Uno de mis sueños recurrentes es que me encuentro en Ciudad de México, viviendo ahí, en el departamento en que pasé mi infancia. Todo se desarrolla de forma normal salvo que esa normalidad onírica mezcla dos tiempos y espacios distintos, el periodo en que viví en México por más de una década, con la vida que he construido en Guadalajara desde mi regreso a los 14 años hasta este 2017 que transcurre. 


Vista desde la ventana del departamento, Fresales, Ciudad de México.
Foto: Inés M. Michel (2016).


Pensando en que esto se publica a manera de despedida de una serie de espacios y actividades, y también como anuncio personal sobre mi cambio de residencia, uno que viene después de muchos acontecimientos, pérdidas, amistades, y proyectos grandes, decido que algunos de ustedes (quienes abran el texto durante cierto lapso de tiempo) leerán esto mientras me encuentro viajando. 

Voy a necesitar unos sorbos de Blanc de Zinfandel para arribar del todo, porque el sueño recurrente y los planteamientos de este año terminaron por moverme toda y reconfigurarme para cambiar de tablero de operaciones. 

Ya habrá tiempo de volver a la ciudad que me vio nacer. 
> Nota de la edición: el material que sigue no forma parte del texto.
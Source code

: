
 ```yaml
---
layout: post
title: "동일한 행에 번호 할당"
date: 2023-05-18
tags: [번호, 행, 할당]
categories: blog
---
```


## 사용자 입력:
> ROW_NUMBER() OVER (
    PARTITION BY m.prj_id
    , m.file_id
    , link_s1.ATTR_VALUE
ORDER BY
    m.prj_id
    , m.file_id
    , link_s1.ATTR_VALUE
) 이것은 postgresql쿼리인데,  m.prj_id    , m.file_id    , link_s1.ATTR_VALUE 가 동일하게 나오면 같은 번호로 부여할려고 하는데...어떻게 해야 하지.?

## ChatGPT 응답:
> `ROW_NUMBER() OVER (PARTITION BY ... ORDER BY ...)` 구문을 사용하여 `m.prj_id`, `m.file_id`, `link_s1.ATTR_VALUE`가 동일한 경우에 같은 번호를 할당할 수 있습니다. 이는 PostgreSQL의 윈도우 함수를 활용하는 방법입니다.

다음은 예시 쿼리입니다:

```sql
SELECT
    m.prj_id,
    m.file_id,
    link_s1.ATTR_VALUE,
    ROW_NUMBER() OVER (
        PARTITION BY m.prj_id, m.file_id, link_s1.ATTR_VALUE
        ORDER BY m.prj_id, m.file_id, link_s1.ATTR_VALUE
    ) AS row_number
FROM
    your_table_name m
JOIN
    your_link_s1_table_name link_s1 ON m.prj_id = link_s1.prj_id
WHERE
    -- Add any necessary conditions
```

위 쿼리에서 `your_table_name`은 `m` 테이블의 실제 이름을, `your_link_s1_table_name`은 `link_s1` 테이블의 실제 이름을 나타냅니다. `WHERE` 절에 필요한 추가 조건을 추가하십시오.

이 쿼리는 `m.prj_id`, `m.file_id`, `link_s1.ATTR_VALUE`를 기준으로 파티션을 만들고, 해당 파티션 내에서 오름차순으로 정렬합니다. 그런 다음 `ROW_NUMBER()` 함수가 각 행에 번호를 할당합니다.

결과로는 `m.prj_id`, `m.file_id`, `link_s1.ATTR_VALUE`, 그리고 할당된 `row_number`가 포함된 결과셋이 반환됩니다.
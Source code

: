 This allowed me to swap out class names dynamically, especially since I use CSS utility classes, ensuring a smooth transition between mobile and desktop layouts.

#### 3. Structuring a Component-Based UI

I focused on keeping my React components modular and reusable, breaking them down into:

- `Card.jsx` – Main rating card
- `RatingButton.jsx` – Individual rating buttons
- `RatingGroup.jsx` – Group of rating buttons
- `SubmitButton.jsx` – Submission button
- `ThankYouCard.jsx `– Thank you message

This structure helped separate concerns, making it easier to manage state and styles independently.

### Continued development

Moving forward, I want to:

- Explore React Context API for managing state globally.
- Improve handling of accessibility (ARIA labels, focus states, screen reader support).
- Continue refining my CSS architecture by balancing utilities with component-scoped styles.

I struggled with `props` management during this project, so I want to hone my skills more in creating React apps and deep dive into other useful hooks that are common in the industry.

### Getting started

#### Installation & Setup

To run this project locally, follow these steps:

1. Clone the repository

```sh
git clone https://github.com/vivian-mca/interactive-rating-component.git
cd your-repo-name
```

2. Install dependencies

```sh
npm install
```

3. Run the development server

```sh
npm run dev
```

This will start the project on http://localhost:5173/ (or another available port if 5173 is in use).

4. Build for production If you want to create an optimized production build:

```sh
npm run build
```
Muchos proyectos continúan y me alegra mucho que puedan hacerlo, con todos los retos que se impondrán los próximos meses. 

Algunos otros han llegado a su fin y siento algo de tristeza, solo la necesaria... en la pérdida siempre he visto oportunidad de crecer y voltear a otros horizontes. 

Contrario a lo que pudiera pensarse, dado lo abrupto de la noticia para quienes apenas se enteran, las decisiones últimas fueron tomadas con la mente despejada y todas las posibilidades sobre la mesa. 

Dicho lo anterior, es un placer comunicarles que estas entradas (o la mitad de Cuerdas que me corresponde) se escribirán desde una nueva locación y que mi proyecto de vida titulado, desde hace algunos años, PlasmArte Ideas y, más recientemente, plasmarTV, se diversifica para alcanzar nuevas metas y públicos. 


Sugerencia musical (ñoña) para continuar la lectura: 



El camino se muestra iluminado por ese sueño que aparece insistentemente en las horas de descanso. 

¿Qué sueñan quienes ven un sueño recurrente realizado? 

¿Cuál sueño será el siguiente? 

¿Qué realidad ha empezado a dibujarse sin saberlo aún?

David, ¿seguiremos soñando con ovejas eléctricas?



*La Otra I
 [atea, vegana, feminista,
lectora irredenta,
a la espera del apocalipsis zombi
que dará sentido a mi existencia]

@inesmmichel
I: inmichel

Despedida del departamento.
Ciudad de México (2016).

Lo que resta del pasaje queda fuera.